The Declaration contains twelve parts, which are:

1. "Recognition of whale personhood"
2. "Whale personhood and rights"
3. "Holistic whale protection"
4. "Community empowerment and collaboration"
5. "Whale protection fund"
6. "Implementation and monitoring"
7. "Cultural values and spiritual connection"
8. "Future generations and intergenerational equity"
9. "Education and public awareness"
10. "Global leadership and responsibility"
11. "Continuous improvement and future generations
12. "Closing statement"/"Adoption and implementation"

Animal rights groups regard the Declaration to be a step toward interspecies justice by extending legal personhood to non-human animals, expanding the scope of consideration of interests. Interspecies justice is another term for multispecies justice, which was defined by The University of Sydney Professor Danielle Celermajer as "...a theory of justice that includes not only the interests of all humans but of the nonhuman, such as other animals, plants, forests, rivers and ecological systems."

== Indigenous Influence ==
The Tohorā Oranga Bill is largely based in Māori belief systems and values, where whales hold a unique sacred significance.

=== Taonga Species ===
In Māori cultures, a taonga is something that is treasured or sacred, and the Māori are responsible for acting as guardians to anything taonga. Whales are an example of a Taonga Species, which are species of animals that were present in New Zealand before the first contact of Europeans with the Māori. As a Taonga Species, whales hold unique treasured status to the Māori, with traditional Māori mythology portraying whales as supernatural beings and descendants of the God of the oceans, Tangaroa. Based on this significance, the Tohorā Oranga Bill is meant to protect the species from ecological damage and treatment by humans contrary to their taonga status, including environmental degradation and destruction, restrictions on the whales' behaviors, and a legal status as more than a resource.

=== Mana ===
For Teanau Tuiono, he considers whales to be sacred ancestors who possess mana, or a spiritual and powerful life-force. For the Māori, the Manaakitanga Principle is the principle of being kind and respecting the mana (dignity) of others in a relational, mutual way. Similar to this principle, the bill, according to Tuiono, is meant to recognize and protect the mana of whales in a legal context. The grounding of the bill in Māori values means the bill is based on relationships and the significance of whales as an approach to conservation rather than the standard utilitarian approach to conservation and preservation. The utilitarian approach to conservation and preservation means the emphasis is on preservation via harm reduction, specifically harm reduction for humans, as animals and ecosystems are used as resources. The approach of the bill, based in the preservation of the mana of whales, focuses on the value of nature from an ethical, aesthetic, and/or spiritual standpoint.

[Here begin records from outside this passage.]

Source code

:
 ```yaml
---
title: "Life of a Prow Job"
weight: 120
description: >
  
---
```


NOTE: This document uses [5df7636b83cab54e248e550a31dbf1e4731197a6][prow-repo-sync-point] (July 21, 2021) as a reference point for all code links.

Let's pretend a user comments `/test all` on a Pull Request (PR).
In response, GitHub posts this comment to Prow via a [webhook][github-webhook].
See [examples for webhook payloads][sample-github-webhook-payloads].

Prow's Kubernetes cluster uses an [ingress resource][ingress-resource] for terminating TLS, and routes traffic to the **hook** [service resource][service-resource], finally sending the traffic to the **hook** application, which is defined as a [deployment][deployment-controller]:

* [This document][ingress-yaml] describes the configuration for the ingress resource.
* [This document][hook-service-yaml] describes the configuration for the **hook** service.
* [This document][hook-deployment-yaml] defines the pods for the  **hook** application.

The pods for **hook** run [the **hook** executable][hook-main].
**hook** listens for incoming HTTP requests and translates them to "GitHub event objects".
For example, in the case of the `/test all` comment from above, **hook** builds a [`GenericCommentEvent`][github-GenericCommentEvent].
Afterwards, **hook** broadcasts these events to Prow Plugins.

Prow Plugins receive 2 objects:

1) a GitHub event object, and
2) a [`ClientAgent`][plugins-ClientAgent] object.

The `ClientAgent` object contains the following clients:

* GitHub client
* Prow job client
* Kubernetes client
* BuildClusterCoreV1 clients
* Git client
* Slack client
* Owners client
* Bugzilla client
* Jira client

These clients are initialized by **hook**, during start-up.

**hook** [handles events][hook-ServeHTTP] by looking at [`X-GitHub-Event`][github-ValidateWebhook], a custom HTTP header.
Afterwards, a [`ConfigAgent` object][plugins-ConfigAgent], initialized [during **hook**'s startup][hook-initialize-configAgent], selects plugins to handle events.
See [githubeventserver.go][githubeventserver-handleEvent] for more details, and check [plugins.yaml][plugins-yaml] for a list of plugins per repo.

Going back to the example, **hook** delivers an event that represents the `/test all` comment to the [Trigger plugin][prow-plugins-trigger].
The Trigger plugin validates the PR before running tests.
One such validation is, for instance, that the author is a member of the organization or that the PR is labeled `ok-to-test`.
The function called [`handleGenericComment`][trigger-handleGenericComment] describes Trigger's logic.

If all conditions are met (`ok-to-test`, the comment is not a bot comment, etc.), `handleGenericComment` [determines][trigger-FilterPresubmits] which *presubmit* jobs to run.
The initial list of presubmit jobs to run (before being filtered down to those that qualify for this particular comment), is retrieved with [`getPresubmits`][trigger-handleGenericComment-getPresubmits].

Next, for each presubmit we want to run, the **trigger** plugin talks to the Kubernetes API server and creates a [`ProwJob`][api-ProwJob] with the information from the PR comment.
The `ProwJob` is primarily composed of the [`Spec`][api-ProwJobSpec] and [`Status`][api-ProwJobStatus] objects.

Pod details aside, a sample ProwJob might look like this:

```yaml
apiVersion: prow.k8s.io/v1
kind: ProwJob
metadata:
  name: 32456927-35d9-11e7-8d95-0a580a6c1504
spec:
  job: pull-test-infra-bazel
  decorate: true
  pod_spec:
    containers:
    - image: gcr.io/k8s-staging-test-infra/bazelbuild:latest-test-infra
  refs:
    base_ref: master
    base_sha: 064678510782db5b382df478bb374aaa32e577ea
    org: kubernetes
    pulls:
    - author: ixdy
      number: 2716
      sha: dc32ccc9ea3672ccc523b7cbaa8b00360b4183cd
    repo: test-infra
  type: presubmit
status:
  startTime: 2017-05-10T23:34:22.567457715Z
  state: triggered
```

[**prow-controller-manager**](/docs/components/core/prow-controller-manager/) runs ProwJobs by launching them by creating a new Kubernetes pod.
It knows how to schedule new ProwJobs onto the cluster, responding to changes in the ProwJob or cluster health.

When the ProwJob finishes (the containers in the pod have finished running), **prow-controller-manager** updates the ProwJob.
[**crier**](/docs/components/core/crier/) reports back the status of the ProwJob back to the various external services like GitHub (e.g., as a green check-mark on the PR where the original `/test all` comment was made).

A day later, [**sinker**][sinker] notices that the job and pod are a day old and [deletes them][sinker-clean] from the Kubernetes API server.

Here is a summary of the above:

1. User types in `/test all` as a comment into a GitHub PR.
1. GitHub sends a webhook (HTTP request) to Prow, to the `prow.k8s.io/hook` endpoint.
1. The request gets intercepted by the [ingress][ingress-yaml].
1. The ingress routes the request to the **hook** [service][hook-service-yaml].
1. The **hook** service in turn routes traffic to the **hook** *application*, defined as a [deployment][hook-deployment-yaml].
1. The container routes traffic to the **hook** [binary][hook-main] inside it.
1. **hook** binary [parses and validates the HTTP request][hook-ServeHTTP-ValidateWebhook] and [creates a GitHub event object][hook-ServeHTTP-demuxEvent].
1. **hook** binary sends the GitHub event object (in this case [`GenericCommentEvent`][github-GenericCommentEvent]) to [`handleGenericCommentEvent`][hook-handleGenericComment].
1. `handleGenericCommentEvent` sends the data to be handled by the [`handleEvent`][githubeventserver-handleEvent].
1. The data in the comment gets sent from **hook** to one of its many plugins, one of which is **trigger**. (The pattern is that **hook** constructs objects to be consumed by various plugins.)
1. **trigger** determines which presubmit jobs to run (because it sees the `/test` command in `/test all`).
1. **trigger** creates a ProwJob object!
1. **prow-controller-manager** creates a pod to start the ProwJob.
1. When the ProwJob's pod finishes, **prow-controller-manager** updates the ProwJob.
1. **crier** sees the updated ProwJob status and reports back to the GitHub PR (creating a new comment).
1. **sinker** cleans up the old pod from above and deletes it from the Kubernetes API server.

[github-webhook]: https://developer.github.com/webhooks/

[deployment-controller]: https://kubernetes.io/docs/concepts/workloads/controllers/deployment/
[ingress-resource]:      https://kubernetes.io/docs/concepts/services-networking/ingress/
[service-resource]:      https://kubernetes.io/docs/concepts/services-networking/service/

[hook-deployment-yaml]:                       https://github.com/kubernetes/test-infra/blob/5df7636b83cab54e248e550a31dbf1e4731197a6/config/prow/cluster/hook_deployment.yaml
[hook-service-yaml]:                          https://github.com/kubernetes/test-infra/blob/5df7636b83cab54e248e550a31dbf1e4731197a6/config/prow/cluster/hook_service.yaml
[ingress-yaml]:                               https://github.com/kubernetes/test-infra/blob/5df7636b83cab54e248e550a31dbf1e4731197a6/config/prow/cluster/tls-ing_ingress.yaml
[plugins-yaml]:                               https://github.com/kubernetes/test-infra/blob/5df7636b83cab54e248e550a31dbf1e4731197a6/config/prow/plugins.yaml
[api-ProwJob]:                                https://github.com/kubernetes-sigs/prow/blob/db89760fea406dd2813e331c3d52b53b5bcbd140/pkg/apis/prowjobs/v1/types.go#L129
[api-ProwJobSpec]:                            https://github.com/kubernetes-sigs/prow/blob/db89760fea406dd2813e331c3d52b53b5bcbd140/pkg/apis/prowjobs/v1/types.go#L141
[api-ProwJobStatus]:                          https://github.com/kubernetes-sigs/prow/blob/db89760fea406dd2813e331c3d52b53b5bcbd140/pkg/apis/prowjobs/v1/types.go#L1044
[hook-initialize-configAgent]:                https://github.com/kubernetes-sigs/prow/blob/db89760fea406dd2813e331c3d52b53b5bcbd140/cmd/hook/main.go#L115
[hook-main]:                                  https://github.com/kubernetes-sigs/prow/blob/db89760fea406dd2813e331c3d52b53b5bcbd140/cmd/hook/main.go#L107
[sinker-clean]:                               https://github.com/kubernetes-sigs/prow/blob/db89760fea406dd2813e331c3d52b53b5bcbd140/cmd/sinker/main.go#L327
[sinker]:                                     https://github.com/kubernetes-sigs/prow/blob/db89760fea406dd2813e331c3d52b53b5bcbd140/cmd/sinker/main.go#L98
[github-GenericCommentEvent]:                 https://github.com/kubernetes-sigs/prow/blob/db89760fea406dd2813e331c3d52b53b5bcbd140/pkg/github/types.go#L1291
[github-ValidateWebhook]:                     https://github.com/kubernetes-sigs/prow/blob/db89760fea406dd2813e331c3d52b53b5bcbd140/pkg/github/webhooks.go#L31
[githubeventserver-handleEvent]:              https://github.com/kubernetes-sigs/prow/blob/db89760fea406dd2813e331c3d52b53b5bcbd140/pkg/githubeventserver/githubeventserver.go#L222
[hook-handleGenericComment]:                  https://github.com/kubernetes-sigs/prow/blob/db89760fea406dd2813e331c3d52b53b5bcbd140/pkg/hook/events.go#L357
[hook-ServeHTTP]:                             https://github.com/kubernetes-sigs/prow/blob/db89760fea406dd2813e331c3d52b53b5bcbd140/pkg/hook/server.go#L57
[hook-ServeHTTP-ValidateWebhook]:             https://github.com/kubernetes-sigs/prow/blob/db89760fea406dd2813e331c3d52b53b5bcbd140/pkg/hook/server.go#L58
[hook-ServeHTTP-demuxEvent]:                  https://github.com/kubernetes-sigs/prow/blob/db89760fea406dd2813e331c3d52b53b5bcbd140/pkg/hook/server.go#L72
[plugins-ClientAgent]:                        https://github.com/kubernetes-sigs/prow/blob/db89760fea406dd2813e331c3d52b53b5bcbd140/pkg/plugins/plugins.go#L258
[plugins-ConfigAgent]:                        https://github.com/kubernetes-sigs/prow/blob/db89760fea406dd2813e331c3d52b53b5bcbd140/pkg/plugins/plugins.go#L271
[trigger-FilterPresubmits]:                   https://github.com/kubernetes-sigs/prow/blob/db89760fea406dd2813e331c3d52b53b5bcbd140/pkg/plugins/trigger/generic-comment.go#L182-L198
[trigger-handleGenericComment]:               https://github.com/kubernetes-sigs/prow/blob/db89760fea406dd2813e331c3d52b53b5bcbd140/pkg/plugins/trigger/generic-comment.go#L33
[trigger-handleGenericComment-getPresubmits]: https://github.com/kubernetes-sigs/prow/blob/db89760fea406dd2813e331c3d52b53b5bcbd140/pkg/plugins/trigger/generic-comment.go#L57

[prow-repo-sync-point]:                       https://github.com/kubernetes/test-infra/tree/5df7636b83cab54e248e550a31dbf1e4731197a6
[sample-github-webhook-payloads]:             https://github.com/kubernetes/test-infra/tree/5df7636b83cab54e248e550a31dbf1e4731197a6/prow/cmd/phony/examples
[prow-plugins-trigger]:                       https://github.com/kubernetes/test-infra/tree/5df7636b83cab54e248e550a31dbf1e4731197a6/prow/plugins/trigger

== Legal Personhood for Non-Humans ==
Legal personhood is an approach to animal rights which aims to change the status of animals from "commodity" to legal persons. Supporters of the legal personhood approach believe that the property status of animals poses a fundamental problem for achieving animal liberation, and this status must be changed to move the animal rights movement forward. This approach has been used in a variety of places with varying success. In some judicial cases, animal rights advocates will use habeas corpus as the legal precedent for achieving legal personhood, however some judges have shown to be hesitant to extend legal personhood to non-human animals on the basis of cognitive ability differences between human and non-human species. Detractors of this approach raise concerns with feasibility, citing the unlikeliness of convincing legislative bodies to grant legal personhood for non-human animals considering the scope of capital that is invested in institutions that would be challenged by non-human animal legal personhood legislation, such as the farming and zoo industries. Some detractors also argue that the focus of the animal rights movement should be on increasing the responsibilities humans have toward non-human animals rather than restructuring a legal system to include non-human animals as legal persons.